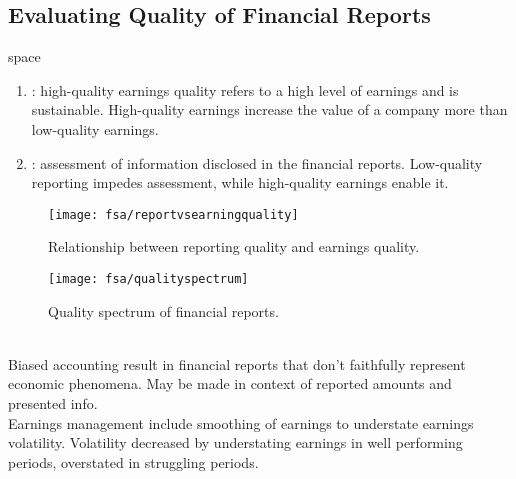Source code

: \subsection{Evaluating Quality of Financial Reports}

\begin{definition}{\color{white}space}
\begin{enumerate}[label=\roman*.]
\setlength{\itemsep}{0pt}
\item {}: high-quality earnings quality refers to a high level of earnings and is sustainable. High-quality earnings increase the value of a company more than low-quality earnings.
\item {}: assessment of information disclosed in the financial reports. Low-quality reporting impedes assessment, while high-quality earnings enable it.
\end{enumerate}
\end{definition}

\begin{figure}[H]
\centering
\texttt{[image: fsa/reportvsearningquality]}
\caption{Relationship between reporting quality and earnings quality.}
\end{figure}

\begin{figure}[H]
\centering
\texttt{[image: fsa/qualityspectrum]}
\caption{Quality spectrum of financial reports.}
\end{figure}

\begin{remark} \\
Biased accounting result in financial reports that don’t faithfully represent economic phenomena. May be made in context of reported amounts and presented info.\\
Earnings management include smoothing of earnings to understate earnings volatility. Volatility decreased by understating earnings in well performing periods, overstated in struggling periods.
\end{remark}

\newpage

-----

How many lines of the material above have the word "begin" in them? Give only that number.

5